In men with hypogonadism, the effect of testosterone supplementation on androgen levels in the prostate has been investigated.  In a study of 44 men with serum testosterone levels less than 300 ng/dL, testosterone supplementation significantly increased serum testosterone and dihydrotestosterone levels (P<0.001) to within the normal range for young men, but did not increase prostate tissue levels of testosterone or dihydrotestosterone compared with baseline values (55).  There were no treatment-related changes in prostate tissue histology, tissue biomarker expression, or gene expression, nor was there a change in the incidence or severity of prostate cancer (55). 

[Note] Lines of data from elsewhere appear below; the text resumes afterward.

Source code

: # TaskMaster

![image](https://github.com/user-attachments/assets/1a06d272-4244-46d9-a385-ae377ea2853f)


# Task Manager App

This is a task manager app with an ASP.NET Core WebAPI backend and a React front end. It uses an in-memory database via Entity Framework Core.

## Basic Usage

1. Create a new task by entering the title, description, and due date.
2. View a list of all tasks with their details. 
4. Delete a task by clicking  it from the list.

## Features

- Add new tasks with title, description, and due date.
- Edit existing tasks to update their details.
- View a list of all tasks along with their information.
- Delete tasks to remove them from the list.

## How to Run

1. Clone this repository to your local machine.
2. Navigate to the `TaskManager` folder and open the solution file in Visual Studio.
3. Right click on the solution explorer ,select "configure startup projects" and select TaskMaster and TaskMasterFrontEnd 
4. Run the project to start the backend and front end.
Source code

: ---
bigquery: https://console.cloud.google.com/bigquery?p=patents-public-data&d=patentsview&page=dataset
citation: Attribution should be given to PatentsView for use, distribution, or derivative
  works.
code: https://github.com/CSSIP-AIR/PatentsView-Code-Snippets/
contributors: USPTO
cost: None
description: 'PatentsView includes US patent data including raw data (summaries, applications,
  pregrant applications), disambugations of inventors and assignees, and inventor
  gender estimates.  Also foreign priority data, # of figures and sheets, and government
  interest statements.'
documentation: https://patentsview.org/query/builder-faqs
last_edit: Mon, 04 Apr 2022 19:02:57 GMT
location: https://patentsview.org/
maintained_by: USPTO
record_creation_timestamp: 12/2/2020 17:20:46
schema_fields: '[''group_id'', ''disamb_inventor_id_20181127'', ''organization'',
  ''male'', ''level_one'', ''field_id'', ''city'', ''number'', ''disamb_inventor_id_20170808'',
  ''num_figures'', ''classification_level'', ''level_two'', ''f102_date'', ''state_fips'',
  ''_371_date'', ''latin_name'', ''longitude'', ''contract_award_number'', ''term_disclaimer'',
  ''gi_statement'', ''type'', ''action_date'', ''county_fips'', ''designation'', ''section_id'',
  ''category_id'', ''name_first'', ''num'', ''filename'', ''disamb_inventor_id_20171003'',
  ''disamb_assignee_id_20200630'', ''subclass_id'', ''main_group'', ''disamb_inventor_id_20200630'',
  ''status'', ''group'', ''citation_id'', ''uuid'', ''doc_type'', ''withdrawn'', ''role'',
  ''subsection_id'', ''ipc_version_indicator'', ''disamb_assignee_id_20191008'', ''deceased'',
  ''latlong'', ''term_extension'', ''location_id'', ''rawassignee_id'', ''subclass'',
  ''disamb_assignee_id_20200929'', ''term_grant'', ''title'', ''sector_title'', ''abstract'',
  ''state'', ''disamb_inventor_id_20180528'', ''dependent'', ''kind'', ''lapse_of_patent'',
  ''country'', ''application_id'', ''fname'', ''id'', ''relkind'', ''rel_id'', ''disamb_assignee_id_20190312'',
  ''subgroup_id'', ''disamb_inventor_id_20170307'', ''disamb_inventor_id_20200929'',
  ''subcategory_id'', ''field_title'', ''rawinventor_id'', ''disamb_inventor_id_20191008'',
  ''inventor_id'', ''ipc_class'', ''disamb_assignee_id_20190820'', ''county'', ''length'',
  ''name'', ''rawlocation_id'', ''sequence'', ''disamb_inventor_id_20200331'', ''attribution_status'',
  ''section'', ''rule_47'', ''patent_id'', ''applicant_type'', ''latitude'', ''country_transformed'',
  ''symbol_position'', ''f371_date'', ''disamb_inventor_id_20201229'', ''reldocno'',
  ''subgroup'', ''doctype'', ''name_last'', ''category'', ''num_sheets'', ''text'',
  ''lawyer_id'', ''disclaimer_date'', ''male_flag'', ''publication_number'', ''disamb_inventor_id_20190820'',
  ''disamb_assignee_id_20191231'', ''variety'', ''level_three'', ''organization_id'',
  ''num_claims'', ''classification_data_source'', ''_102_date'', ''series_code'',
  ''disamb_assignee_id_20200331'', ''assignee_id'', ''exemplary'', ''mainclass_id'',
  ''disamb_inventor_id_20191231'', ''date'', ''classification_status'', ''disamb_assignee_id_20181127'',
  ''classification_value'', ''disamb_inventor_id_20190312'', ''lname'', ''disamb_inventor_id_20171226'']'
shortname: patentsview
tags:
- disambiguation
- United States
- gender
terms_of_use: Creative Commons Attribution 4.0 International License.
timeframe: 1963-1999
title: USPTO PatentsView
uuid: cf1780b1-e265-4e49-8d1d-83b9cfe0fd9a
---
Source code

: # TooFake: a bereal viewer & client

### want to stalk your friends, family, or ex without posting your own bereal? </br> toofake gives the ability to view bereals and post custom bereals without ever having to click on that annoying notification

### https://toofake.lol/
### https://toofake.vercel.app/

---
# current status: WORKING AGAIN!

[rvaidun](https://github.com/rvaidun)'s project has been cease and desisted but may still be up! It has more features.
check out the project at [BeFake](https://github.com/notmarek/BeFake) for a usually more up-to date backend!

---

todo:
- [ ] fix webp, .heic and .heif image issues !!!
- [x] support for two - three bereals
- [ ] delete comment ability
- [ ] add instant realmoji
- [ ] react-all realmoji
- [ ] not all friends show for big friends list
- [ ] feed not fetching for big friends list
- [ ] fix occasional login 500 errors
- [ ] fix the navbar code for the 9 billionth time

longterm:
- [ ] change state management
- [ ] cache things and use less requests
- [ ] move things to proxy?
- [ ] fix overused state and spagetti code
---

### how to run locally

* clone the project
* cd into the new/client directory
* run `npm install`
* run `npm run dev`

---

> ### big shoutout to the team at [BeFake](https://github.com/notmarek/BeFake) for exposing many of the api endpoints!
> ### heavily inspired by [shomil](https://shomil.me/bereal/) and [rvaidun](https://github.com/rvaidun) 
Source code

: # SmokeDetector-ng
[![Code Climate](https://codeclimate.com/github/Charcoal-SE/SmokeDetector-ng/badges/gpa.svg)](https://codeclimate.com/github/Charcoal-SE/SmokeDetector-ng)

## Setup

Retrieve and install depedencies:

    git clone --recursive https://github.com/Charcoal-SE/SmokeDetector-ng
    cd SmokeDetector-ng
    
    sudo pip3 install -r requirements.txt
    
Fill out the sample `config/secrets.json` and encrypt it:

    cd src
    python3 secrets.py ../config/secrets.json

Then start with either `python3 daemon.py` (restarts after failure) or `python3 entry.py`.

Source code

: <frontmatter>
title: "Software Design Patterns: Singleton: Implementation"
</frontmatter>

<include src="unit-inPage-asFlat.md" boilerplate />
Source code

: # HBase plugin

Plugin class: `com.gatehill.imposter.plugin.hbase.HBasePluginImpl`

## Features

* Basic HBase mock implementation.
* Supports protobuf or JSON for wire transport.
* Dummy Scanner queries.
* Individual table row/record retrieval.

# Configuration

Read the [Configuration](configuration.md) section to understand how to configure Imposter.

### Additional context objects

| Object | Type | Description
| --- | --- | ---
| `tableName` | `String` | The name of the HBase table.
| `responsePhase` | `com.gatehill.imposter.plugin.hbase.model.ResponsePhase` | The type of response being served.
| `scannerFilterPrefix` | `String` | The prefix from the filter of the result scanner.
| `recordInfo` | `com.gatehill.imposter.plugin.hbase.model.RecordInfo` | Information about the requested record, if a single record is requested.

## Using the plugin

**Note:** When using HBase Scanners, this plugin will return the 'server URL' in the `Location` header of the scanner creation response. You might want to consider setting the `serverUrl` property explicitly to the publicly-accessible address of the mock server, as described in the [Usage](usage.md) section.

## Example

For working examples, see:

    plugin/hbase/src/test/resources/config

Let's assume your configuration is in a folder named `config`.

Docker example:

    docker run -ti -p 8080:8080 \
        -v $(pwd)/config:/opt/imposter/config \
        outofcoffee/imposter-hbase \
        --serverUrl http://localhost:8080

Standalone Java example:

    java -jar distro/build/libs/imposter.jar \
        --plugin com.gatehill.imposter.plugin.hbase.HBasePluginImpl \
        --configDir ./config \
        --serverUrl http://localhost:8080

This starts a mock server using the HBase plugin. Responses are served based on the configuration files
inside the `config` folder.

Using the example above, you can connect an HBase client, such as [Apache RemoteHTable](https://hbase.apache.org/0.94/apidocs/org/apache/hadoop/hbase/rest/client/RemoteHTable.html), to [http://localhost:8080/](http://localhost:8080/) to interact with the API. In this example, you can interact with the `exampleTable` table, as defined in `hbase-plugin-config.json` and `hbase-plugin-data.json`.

The minimal effect of modifying plasma androgen levels on physiological and biochemical changes in the prostate indicates that there may be a buffering system in the prostate.  The purpose of a buffer system within the prostate is to allow for maintenance of intraprostatic hormone levels, despite changes in serum androgen concentration.  An alternative, but not mutually exclusive, mode of prostate responsiveness to androgen manipulation has recently been proposed by Morgentaler and Traish (71,72).  This "saturation model" suggests that prostate size and androgen-regulated cellular processes increase directly with serum testosterone concentration until serum testosterone concentrations reach low-normal levels (71,72).  Once eugonadal serum testosterone concentrations are achieved, prostate responsiveness to androgens begins to plateau with further increases in serum testosterone concentration, since the androgen receptors within the prostate are already saturated (71, 72).  If correct, these models help clarify what may be happening to the prostate of otherwise healthy hypogonadal men who are receiving TRT; restoration of eugonadal testosterone levels during TRT does not increase prostatic growth and disease because of the saturation effect. 

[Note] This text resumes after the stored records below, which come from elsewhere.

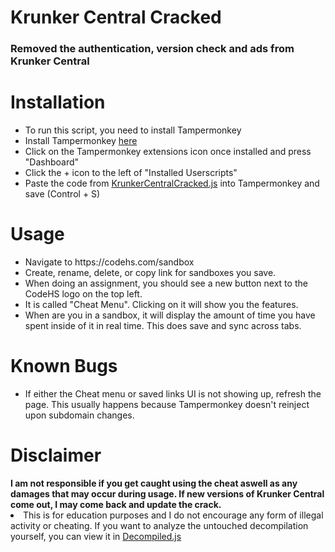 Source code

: <h1>Krunker Central Cracked</h1>
<h3>Removed the authentication, version check and ads from Krunker Central</h3>

<h1>Installation</h1>
<ul>
  <li>To run this script, you need to install Tampermonkey</li>
  <li>Install Tampermonkey <a href="https://chromewebstore.google.com/detail/tampermonkey/dhdgffkkebhmkfjojejmpbldmpobfkfo?hl=en" target="_blank">here</a></li>
  <li>Click on the Tampermonkey extensions icon once installed and press "Dashboard"</li>
  <li>Click the + icon to the left of "Installed Userscripts"</li>
  <li>Paste the code from <a href="https://github.com/Aureliustics/KrunkerCentral-Cracked/blob/main/KrunkerCentralCracked.js" target="_blank">KrunkerCentralCracked.js</a> into Tampermonkey and save (Control + S)</li>
</ul>

<h1>Usage</h1>
<ul>
  <li>Navigate to https://codehs.com/sandbox</li>
  <li>Create, rename, delete, or copy link for sandboxes you save.</li>
  <li>When doing an assignment, you should see a new button next to the CodeHS logo on the top left.</li>
  <li>It is called "Cheat Menu". Clicking on it will show you the features.</li>
  <li>When are you in a sandbox, it will display the amount of time you have spent inside of it in real time. This does save and sync across tabs.</li>
</ul>
<h1>Known Bugs</h1>
<ul>
  <li>If either the Cheat menu or saved links UI is not showing up, refresh the page. This usually happens because Tampermonkey doesn't reinject upon subdomain changes.</li>
</ul>
<h1>Disclaimer</h1>
<b>I am not responsible if you get caught using the cheat aswell as any damages that may occur during usage. If new versions of Krunker Central come out, I may come back and update the crack.</b>
<li>This is for education purposes and I do not encourage any form of illegal activity or cheating. If you want to analyze the untouched decompilation yourself, you can view it in <a href="https://github.com/Aureliustics/KrunkerCentral-Cracked/blob/main/Decompiled.js" target="_blank">Decompiled.js</a></li>
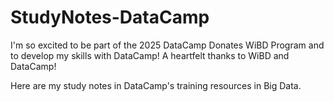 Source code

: # StudyNotes-DataCamp

I'm so excited to be part of the 2025 DataCamp Donates WiBD Program and to develop my skills with DataCamp! A heartfelt thanks to WiBD and DataCamp! 

Here are my study notes in DataCamp's training resources in Big Data.
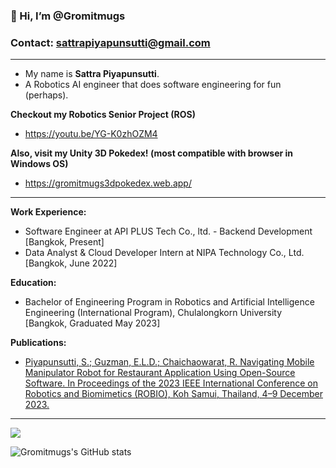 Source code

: ### 👋 Hi, I’m @Gromitmugs ###
### Contact: sattrapiyapunsutti@gmail.com
--------

- My name is **Sattra Piyapunsutti**.
- A Robotics AI engineer that does software engineering for fun (perhaps).

**Checkout my Robotics Senior Project (ROS)**
- https://youtu.be/YG-K0zhOZM4

**Also, visit my Unity 3D Pokedex! (most compatible with browser in Windows OS)**
- https://gromitmugs3dpokedex.web.app/
--------

**Work Experience:**
* Software Engineer at API PLUS Tech Co., ltd. - Backend Development [Bangkok, Present]
* Data Analyst & Cloud Developer Intern at NIPA Technology Co., Ltd. [Bangkok, June 2022]

**Education:**
* Bachelor of Engineering Program in Robotics and Artificial Intelligence Engineering (International Program),
Chulalongkorn University [Bangkok, Graduated May 2023]

**Publications:**
- [Piyapunsutti, S.; Guzman, E.L.D.; Chaichaowarat, R. Navigating Mobile Manipulator Robot for Restaurant Application 
Using Open-Source Software. In Proceedings of the 2023 IEEE International Conference on Robotics and Biomimetics (ROBIO), 
Koh Samui, Thailand, 4–9 December 2023.](https://ieeexplore.ieee.org/document/10354831)
--------

<a href="https://github.com/Gromitmugs/github-readme-stats">
  <img align="center" src="https://github-readme-stats.vercel.app/api/top-langs/?username=Gromitmugs&layout=compact" />
</a>

![Gromitmugs's GitHub stats](https://github-readme-stats.vercel.app/api?username=Gromitmugs&show_icons=true&rank_icon=github)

In hypogonadal men with a history of prostate cancer, there are little data on the effect of TRT on prostate health of the risk of prostate cancer recurrence.  In a total of 116 patients across 7 different studies that looked at the effect of testosterone use in hypogonadal men with a history of prostate cancer, it was determine that 1 patient had a recurrence of prostate cancer after TRT (71).  However, these data are derived from a case series, as data from randomized trials are lacking.  WHen considering TRT for hypogonadal patients, The Endocrine Soceity recommends that a urological examination to be perform in patients with a PSA greater than 3 ng/mL prior to initiation treatment (5).  In patients who are beginning TRT, a digital rectal exam and PSA should be repeated 3 months after the start of therapy and then annually or at a frequency in accordance with evidence-based guidelines for prostate cancer screening (8).  


Summary 

  • The relationship between serum androgen concentrations and prostate health in men has not been conclusively determined. 
  • 5 cx-reductase inhibitor studies suggest that lowering levels of dihyrotestosterone, but not testosterone, reduces the risk of developing prostate cancer in older men. 

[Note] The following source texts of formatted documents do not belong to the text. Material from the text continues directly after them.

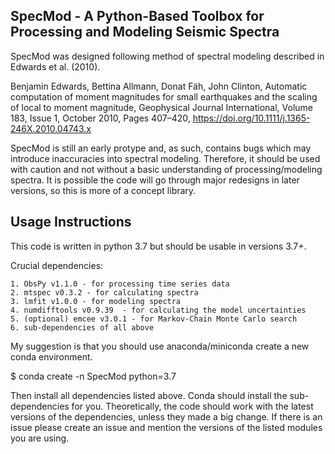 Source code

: ## SpecMod - A Python-Based Toolbox for Processing and Modeling Seismic Spectra

SpecMod was designed following method of spectral modeling described in Edwards et al. (2010).

Benjamin Edwards, Bettina Allmann, Donat Fäh, John Clinton, Automatic computation of moment magnitudes for small earthquakes and the scaling of local to moment magnitude, Geophysical Journal International, Volume 183, Issue 1, October 2010, Pages 407–420, https://doi.org/10.1111/j.1365-246X.2010.04743.x


SpecMod is still an early protype and, as such, contains bugs which may introduce inaccuracies into spectral modeling. Therefore, it should be used with caution and not without a basic understanding of processing/modeling spectra. It is possible the code will
go through major redesigns in later versions, so this is more of a concept library. 

## Usage Instructions

This code is written in python 3.7 but should be usable in versions 3.7+.

Crucial dependencies:

    1. ObsPy v1.1.0 - for processing time series data
    2. mtspec v0.3.2 - for calculating spectra
    3. lmfit v1.0.0 - for modeling spectra
    4. numdifftools v0.9.39  - for calculating the model uncertainties
    5. (optional) emcee v3.0.1 - for Markov-Chain Monte Carlo search
    6. sub-dependencies of all above

My suggestion is that you should use anaconda/miniconda create a new conda environment.

 $ conda create -n SpecMod python=3.7

Then install all dependencies listed above. Conda should install the sub-dependencies for you.
Theoretically, the code should work with the latest versions of the dependencies, unless they made a big change.
If there is an issue please create an issue and mention the versions of the listed modules you are using.
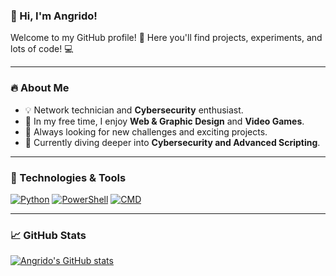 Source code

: ### 👋 Hi, I'm **Angrido**!  

Welcome to my GitHub profile! 🚀 Here you'll find projects, experiments, and lots of code! 💻  

---

### 🔥 About Me  
- 💡 Network technician and **Cybersecurity** enthusiast.  
- 🎨 In my free time, I enjoy **Web & Graphic Design** and **Video Games**.  
- 🚀 Always looking for new challenges and exciting projects.  
- 🌱 Currently diving deeper into **Cybersecurity and Advanced Scripting**.  

---

### 📌 Technologies & Tools  

[![Python](https://img.shields.io/badge/Python-3776AB?style=for-the-badge&logo=python&logoColor=white)](#)
[![PowerShell](https://img.shields.io/badge/PowerShell-5391FE?style=for-the-badge&logo=powershell&logoColor=white)](#)
[![CMD](https://img.shields.io/badge/CMD-000000?style=for-the-badge&logo=windows-terminal&logoColor=white)](#)

---

### 📈 GitHub Stats  
[![Angrido's GitHub stats](https://github-readme-stats.vercel.app/api?username=Angrido&show_icons=true&theme=tokyonight)](#)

  • Physiological and biochemical data suggest that the increase in serum testosterone that results from TRT have limited effects on the prostate.  The administration of TRT does not appear to alter testosterone or dihydriotestosterone levels with the prostate nor does it cause any demonstrable pathological changes to prostate tissue after 6 months of treatment. 
  • It is currently uknown how hypogonadism should be treated in patients with a history of prostate cancer; therefore, such patients should be enlisted in a clinical trial when possible and counseled extensively regarding the possible risks of exacerbating residual prostate disease prior to initiating therapy.